Another, faced with 8,000 internal ideas of how to apply GenAI, used artificial intelligence to develop a weighted scorecard to assess suitability. “We created an AI tool to review AI use cases,” she said fully aware of the irony of that statement. The scorecard assesses hard factors (such as projected cost savings and outlay), soft factors (including customer and employee satisfaction), feasibility (by technology, data, and governance), and time to value.
Offering a different view on use case selection, another voice suggested the real test is having the bravery to “say no”. He said there was commercial benefit in “not choosing” either because technology’s advance might render an initial idea redundant, or that by the time you have clearance to build the use case, an off-the-shelf version of the same thing becomes commercially available.
Governance: not the enemy of progress
Issues of data privacy, sovereignty, and security continue to occupy the minds of senior IT leaders as they seek to advance GenAI projects within the guardrails that their industry and organisation demands. Most are trying to find practical ways of balancing governance obligations with business needs. One security specialist around the table said of her role, “My job ends when the ‘no’ turns to ‘yes’.” By way of practical example, another attendee noted that his company’s price model could never feature in a public large language model (LLM) for fear of losing control of commercially-sensitive information. The solution is to build a private model and accept the trade-offs in effort and cost.
This is a dilemma of innovation. “If we govern too much, we move too slowly. If we move too fast, we risk not governing properly,” said one IT leader, capturing the essence of the dilemma. Another observed that the more governance hinders delivery, the more individuals and teams will find workarounds. Shadow AI is born out of this tendency.

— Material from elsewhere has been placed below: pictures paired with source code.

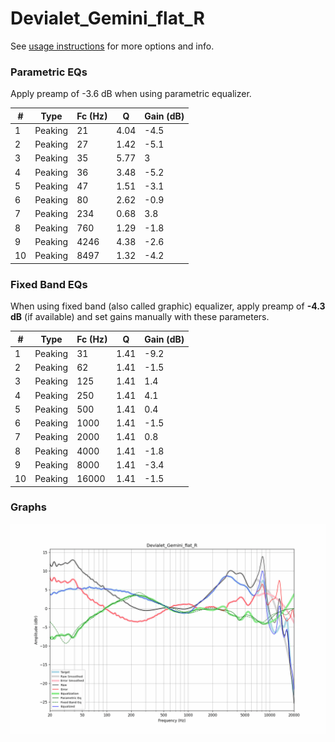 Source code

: # Devialet_Gemini_flat_R
See [usage instructions](https://github.com/jaakkopasanen/AutoEq#usage) for more options and info.

### Parametric EQs
Apply preamp of -3.6 dB when using parametric equalizer.

|   # | Type    |   Fc (Hz) |    Q |   Gain (dB) |
|-----|---------|-----------|------|-------------|
|   1 | Peaking |        21 | 4.04 |        -4.5 |
|   2 | Peaking |        27 | 1.42 |        -5.1 |
|   3 | Peaking |        35 | 5.77 |         3   |
|   4 | Peaking |        36 | 3.48 |        -5.2 |
|   5 | Peaking |        47 | 1.51 |        -3.1 |
|   6 | Peaking |        80 | 2.62 |        -0.9 |
|   7 | Peaking |       234 | 0.68 |         3.8 |
|   8 | Peaking |       760 | 1.29 |        -1.8 |
|   9 | Peaking |      4246 | 4.38 |        -2.6 |
|  10 | Peaking |      8497 | 1.32 |        -4.2 |

### Fixed Band EQs
When using fixed band (also called graphic) equalizer, apply preamp of **-4.3 dB** (if available) and set gains manually with these parameters.

|   # | Type    |   Fc (Hz) |    Q |   Gain (dB) |
|-----|---------|-----------|------|-------------|
|   1 | Peaking |        31 | 1.41 |        -9.2 |
|   2 | Peaking |        62 | 1.41 |        -1.5 |
|   3 | Peaking |       125 | 1.41 |         1.4 |
|   4 | Peaking |       250 | 1.41 |         4.1 |
|   5 | Peaking |       500 | 1.41 |         0.4 |
|   6 | Peaking |      1000 | 1.41 |        -1.5 |
|   7 | Peaking |      2000 | 1.41 |         0.8 |
|   8 | Peaking |      4000 | 1.41 |        -1.8 |
|   9 | Peaking |      8000 | 1.41 |        -3.4 |
|  10 | Peaking |     16000 | 1.41 |        -1.5 |

### Graphs
![](./Devialet_Gemini_flat_R.png)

Despite the potential friction between governance and progress, there was an emerging consensus around the table that the former was not necessarily the enemy of the latter. Indeed, governance provides the structure in which smart organisations will find solutions. In effect, governance sets the boundaries and the rules of engagement.
Best practice dos and don’ts
The evening ended with a call for advice. Attendees were asked to reflect on some of the important lessons they have learnt in overseeing AI projects. A list of dos and don’ts emerged, including:
- Don’t jump straight into AI technology. Spend time considering how you will harness the skills and capabilities of your people – and how you will take them with you on the journey.
- Do be brave enough to refine your business process. It is a mistake to simply apply AI to existing ways of working. Use AI to reinvent.
- Don’t worry if the use case you are building is not 100% compliant at the outset. Get building and address the remaining compliance issues as you go.
- Do try and solve the problems of AI with AI. AI agents make useful sounding boards to test the merits of your projects. Be prepared to be “grilled” by your AI.
- Don’t forget the people in the process. Be cognisant of their needs and behaviours to inform how you approach a project.
- Do “chase the ‘no’”. In other words, be open enough to make governance part of your solution, not a blocker.
- Don’t automatically trust the quality of your data. Spend time shaping it before applying it to AI models. Remember: garbage in, garbage out.
‘From AI promise to business impact: building future-ready enterprise AI’ – a Tech Monitor / AMD executive roundtable discussion – took place on Thursday 19 March 2026 at the Nimb Hotel, Copenhagen, Denmark.